Prompt> Set the data down again, word for word, as it appears below.

□ □ □

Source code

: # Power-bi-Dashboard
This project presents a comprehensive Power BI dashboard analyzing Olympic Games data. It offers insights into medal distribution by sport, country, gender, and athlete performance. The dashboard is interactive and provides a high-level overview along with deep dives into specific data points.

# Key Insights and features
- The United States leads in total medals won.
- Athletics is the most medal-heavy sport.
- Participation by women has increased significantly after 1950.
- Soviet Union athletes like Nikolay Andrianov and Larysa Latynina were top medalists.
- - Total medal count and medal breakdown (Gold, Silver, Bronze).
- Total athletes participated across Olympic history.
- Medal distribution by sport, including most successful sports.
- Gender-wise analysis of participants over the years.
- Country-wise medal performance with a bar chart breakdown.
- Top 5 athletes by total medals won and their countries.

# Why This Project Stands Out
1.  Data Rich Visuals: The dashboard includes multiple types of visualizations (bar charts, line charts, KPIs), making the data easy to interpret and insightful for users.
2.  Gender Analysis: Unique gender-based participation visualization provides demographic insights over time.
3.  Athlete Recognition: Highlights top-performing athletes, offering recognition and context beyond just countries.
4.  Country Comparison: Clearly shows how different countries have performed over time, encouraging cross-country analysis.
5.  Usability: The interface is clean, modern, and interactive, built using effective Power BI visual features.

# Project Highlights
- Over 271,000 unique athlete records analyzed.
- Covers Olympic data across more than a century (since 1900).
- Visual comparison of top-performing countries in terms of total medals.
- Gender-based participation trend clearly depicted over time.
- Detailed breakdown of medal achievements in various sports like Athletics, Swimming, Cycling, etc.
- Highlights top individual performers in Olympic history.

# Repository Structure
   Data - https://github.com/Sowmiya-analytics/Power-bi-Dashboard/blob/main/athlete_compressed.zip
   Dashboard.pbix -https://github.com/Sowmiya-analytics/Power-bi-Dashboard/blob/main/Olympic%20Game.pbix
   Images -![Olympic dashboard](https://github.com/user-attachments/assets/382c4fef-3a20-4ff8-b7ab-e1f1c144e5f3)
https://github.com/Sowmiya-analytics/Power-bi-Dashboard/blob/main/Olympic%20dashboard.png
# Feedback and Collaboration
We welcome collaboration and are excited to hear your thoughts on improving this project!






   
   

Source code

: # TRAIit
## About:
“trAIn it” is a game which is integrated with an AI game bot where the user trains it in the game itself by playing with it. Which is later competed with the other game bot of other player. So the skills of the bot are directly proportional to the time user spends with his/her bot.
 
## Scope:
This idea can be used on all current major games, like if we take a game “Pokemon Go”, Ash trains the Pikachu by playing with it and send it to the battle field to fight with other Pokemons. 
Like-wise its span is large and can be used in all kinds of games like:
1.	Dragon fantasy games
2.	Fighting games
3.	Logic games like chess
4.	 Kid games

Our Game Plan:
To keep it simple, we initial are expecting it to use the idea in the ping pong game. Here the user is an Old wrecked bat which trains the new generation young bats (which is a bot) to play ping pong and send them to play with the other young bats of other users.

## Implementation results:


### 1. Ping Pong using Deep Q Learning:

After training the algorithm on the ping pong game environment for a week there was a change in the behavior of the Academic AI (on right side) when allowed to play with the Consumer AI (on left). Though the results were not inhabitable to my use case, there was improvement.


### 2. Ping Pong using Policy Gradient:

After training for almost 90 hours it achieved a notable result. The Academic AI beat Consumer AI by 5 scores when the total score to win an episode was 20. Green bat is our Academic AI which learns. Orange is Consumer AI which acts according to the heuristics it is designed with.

□ □ □

Answer section>
Source code

: # Power-bi-Dashboard
This project presents a comprehensive Power BI dashboard analyzing Olympic Games data. It offers insights into medal distribution by sport, country, gender, and athlete performance. The dashboard is interactive and provides a high-level overview along with deep dives into specific data points.

# Key Insights and features
- The United States leads in total medals won.
- Athletics is the most medal-heavy sport.
- Participation by women has increased significantly after 1950.
- Soviet Union athletes like Nikolay Andrianov and Larysa Latynina were top medalists.
- - Total medal count and medal breakdown (Gold, Silver, Bronze).
- Total athletes participated across Olympic history.
- Medal distribution by sport, including most successful sports.
- Gender-wise analysis of participants over the years.
- Country-wise medal performance with a bar chart breakdown.
- Top 5 athletes by total medals won and their countries.

# Why This Project Stands Out
1.  Data Rich Visuals: The dashboard includes multiple types of visualizations (bar charts, line charts, KPIs), making the data easy to interpret and insightful for users.
2.  Gender Analysis: Unique gender-based participation visualization provides demographic insights over time.
3.  Athlete Recognition: Highlights top-performing athletes, offering recognition and context beyond just countries.
4.  Country Comparison: Clearly shows how different countries have performed over time, encouraging cross-country analysis.
5.  Usability: The interface is clean, modern, and interactive, built using effective Power BI visual features.

# Project Highlights
- Over 271,000 unique athlete records analyzed.
- Covers Olympic data across more than a century (since 1900).
- Visual comparison of top-performing countries in terms of total medals.
- Gender-based participation trend clearly depicted over time.
- Detailed breakdown of medal achievements in various sports like Athletics, Swimming, Cycling, etc.
- Highlights top individual performers in Olympic history.

# Repository Structure
   Data - https://github.com/Sowmiya-analytics/Power-bi-Dashboard/blob/main/athlete_compressed.zip
   Dashboard.pbix -https://github.com/Sowmiya-analytics/Power-bi-Dashboard/blob/main/Olympic%20Game.pbix
   Images -![Olympic dashboard](https://github.com/user-attachments/assets/382c4fef-3a20-4ff8-b7ab-e1f1c144e5f3)
https://github.com/Sowmiya-analytics/Power-bi-Dashboard/blob/main/Olympic%20dashboard.png
# Feedback and Collaboration
We welcome collaboration and are excited to hear your thoughts on improving this project!






   
   

Source code

: # TRAIit
## About:
“trAIn it” is a game which is integrated with an AI game bot where the user trains it in the game itself by playing with it. Which is later competed with the other game bot of other player. So the skills of the bot are directly proportional to the time user spends with his/her bot.
 
## Scope:
This idea can be used on all current major games, like if we take a game “Pokemon Go”, Ash trains the Pikachu by playing with it and send it to the battle field to fight with other Pokemons. 
Like-wise its span is large and can be used in all kinds of games like:
1.	Dragon fantasy games
2.	Fighting games
3.	Logic games like chess
4.	 Kid games

Our Game Plan:
To keep it simple, we initial are expecting it to use the idea in the ping pong game. Here the user is an Old wrecked bat which trains the new generation young bats (which is a bot) to play ping pong and send them to play with the other young bats of other users.

## Implementation results:


### 1. Ping Pong using Deep Q Learning:

After training the algorithm on the ping pong game environment for a week there was a change in the behavior of the Academic AI (on right side) when allowed to play with the Consumer AI (on left). Though the results were not inhabitable to my use case, there was improvement.


### 2. Ping Pong using Policy Gradient:

After training for almost 90 hours it achieved a notable result. The Academic AI beat Consumer AI by 5 scores when the total score to win an episode was 20. Green bat is our Academic AI which learns. Orange is Consumer AI which acts according to the heuristics it is designed with.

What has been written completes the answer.